**DESCRIPTION OF THE TASK:**
Search the entries below for "healthy" and copy each matching line.

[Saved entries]
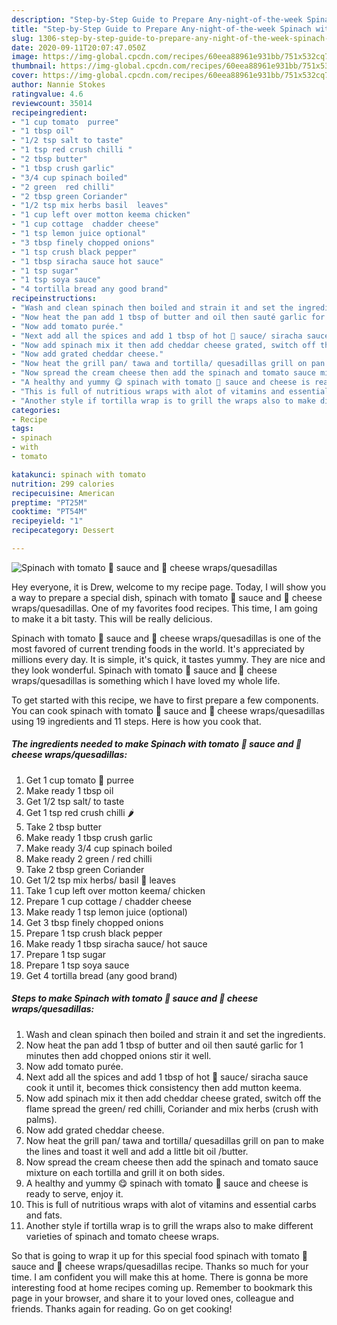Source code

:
```yaml
---
description: "Step-by-Step Guide to Prepare Any-night-of-the-week Spinach with tomato 🍅 sauce and 🧀 cheese wraps/quesadillas"
title: "Step-by-Step Guide to Prepare Any-night-of-the-week Spinach with tomato 🍅 sauce and 🧀 cheese wraps/quesadillas"
slug: 1306-step-by-step-guide-to-prepare-any-night-of-the-week-spinach-with-tomato-sauce-and-cheese-wraps-quesadillas
date: 2020-09-11T20:07:47.050Z
image: https://img-global.cpcdn.com/recipes/60eea88961e931bb/751x532cq70/spinach-with-tomato-🍅-sauce-and-🧀-cheese-wrapsquesadillas-recipe-main-photo.jpg
thumbnail: https://img-global.cpcdn.com/recipes/60eea88961e931bb/751x532cq70/spinach-with-tomato-🍅-sauce-and-🧀-cheese-wrapsquesadillas-recipe-main-photo.jpg
cover: https://img-global.cpcdn.com/recipes/60eea88961e931bb/751x532cq70/spinach-with-tomato-🍅-sauce-and-🧀-cheese-wrapsquesadillas-recipe-main-photo.jpg
author: Nannie Stokes
ratingvalue: 4.6
reviewcount: 35014
recipeingredient:
- "1 cup tomato  purree"
- "1 tbsp oil"
- "1/2 tsp salt to taste"
- "1 tsp red crush chilli "
- "2 tbsp butter"
- "1 tbsp crush garlic"
- "3/4 cup spinach boiled"
- "2 green  red chilli"
- "2 tbsp green Coriander"
- "1/2 tsp mix herbs basil  leaves"
- "1 cup left over motton keema chicken"
- "1 cup cottage  chadder cheese"
- "1 tsp lemon juice optional"
- "3 tbsp finely chopped onions"
- "1 tsp crush black pepper"
- "1 tbsp siracha sauce hot sauce"
- "1 tsp sugar"
- "1 tsp soya sauce"
- "4 tortilla bread any good brand"
recipeinstructions:
- "Wash and clean spinach then boiled and strain it and set the ingredients."
- "Now heat the pan add 1 tbsp of butter and oil then sauté garlic for 1 minutes then add chopped onions stir it well."
- "Now add tomato purée."
- "Next add all the spices and add 1 tbsp of hot 🥵 sauce/ siracha sauce cook it until it, becomes thick consistency then add mutton keema."
- "Now add spinach mix it then add cheddar cheese grated, switch off the flame spread the green/ red chilli, Coriander and mix herbs (crush with palms)."
- "Now add grated cheddar cheese."
- "Now heat the grill pan/ tawa and tortilla/ quesadillas grill on pan to make the lines and toast it well and add a little bit oil /butter."
- "Now spread the cream cheese then add the spinach and tomato sauce mixture on each tortilla and grill it on both sides."
- "A healthy and yummy 😋 spinach with tomato 🍅 sauce and cheese is ready to serve, enjoy it."
- "This is full of nutritious wraps with alot of vitamins and essential carbs and fats."
- "Another style if tortilla wrap is to grill the wraps also to make different varieties of spinach and tomato cheese wraps."
categories:
- Recipe
tags:
- spinach
- with
- tomato

katakunci: spinach with tomato 
nutrition: 299 calories
recipecuisine: American
preptime: "PT25M"
cooktime: "PT54M"
recipeyield: "1"
recipecategory: Dessert

---
```



![Spinach with tomato 🍅 sauce and 🧀 cheese wraps/quesadillas](https://img-global.cpcdn.com/recipes/60eea88961e931bb/751x532cq70/spinach-with-tomato-🍅-sauce-and-🧀-cheese-wrapsquesadillas-recipe-main-photo.jpg)

Hey everyone, it is Drew, welcome to my recipe page. Today, I will show you a way to prepare a special dish, spinach with tomato 🍅 sauce and 🧀 cheese wraps/quesadillas. One of my favorites food recipes. This time, I am going to make it a bit tasty. This will be really delicious.



Spinach with tomato 🍅 sauce and 🧀 cheese wraps/quesadillas is one of the most favored of current trending foods in the world. It's appreciated by millions every day. It is simple, it's quick, it tastes yummy. They are nice and they look wonderful. Spinach with tomato 🍅 sauce and 🧀 cheese wraps/quesadillas is something which I have loved my whole life.


To get started with this recipe, we have to first prepare a few components. You can cook spinach with tomato 🍅 sauce and 🧀 cheese wraps/quesadillas using 19 ingredients and 11 steps. Here is how you cook that.

<!--inarticleads1-->

##### The ingredients needed to make Spinach with tomato 🍅 sauce and 🧀 cheese wraps/quesadillas:

1. Get 1 cup tomato 🍅 purree
1. Make ready 1 tbsp oil
1. Get 1/2 tsp salt/ to taste
1. Get 1 tsp red crush chilli 🌶
1. Take 2 tbsp butter
1. Make ready 1 tbsp crush garlic
1. Make ready 3/4 cup spinach boiled
1. Make ready 2 green / red chilli
1. Take 2 tbsp green Coriander
1. Get 1/2 tsp mix herbs/ basil 🌿 leaves
1. Take 1 cup left over motton keema/ chicken
1. Prepare 1 cup cottage / chadder cheese
1. Make ready 1 tsp lemon juice (optional)
1. Get 3 tbsp finely chopped onions
1. Prepare 1 tsp crush black pepper
1. Make ready 1 tbsp siracha sauce/ hot sauce
1. Prepare 1 tsp sugar
1. Prepare 1 tsp soya sauce
1. Get 4 tortilla bread (any good brand)




<!--inarticleads2-->

##### Steps to make Spinach with tomato 🍅 sauce and 🧀 cheese wraps/quesadillas:

1. Wash and clean spinach then boiled and strain it and set the ingredients.
1. Now heat the pan add 1 tbsp of butter and oil then sauté garlic for 1 minutes then add chopped onions stir it well.
1. Now add tomato purée.
1. Next add all the spices and add 1 tbsp of hot 🥵 sauce/ siracha sauce cook it until it, becomes thick consistency then add mutton keema.
1. Now add spinach mix it then add cheddar cheese grated, switch off the flame spread the green/ red chilli, Coriander and mix herbs (crush with palms).
1. Now add grated cheddar cheese.
1. Now heat the grill pan/ tawa and tortilla/ quesadillas grill on pan to make the lines and toast it well and add a little bit oil /butter.
1. Now spread the cream cheese then add the spinach and tomato sauce mixture on each tortilla and grill it on both sides.
1. A healthy and yummy 😋 spinach with tomato 🍅 sauce and cheese is ready to serve, enjoy it.
1. This is full of nutritious wraps with alot of vitamins and essential carbs and fats.
1. Another style if tortilla wrap is to grill the wraps also to make different varieties of spinach and tomato cheese wraps.




So that is going to wrap it up for this special food spinach with tomato 🍅 sauce and 🧀 cheese wraps/quesadillas recipe. Thanks so much for your time. I am confident you will make this at home. There is gonna be more interesting food at home recipes coming up. Remember to bookmark this page in your browser, and share it to your loved ones, colleague and friends. Thanks again for reading. Go on get cooking!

**ANSWER SPACE:**
- "A healthy and yummy 😋 spinach with tomato 🍅 sauce and cheese is ready to serve, enjoy it."
1. A healthy and yummy 😋 spinach with tomato 🍅 sauce and cheese is ready to serve, enjoy it.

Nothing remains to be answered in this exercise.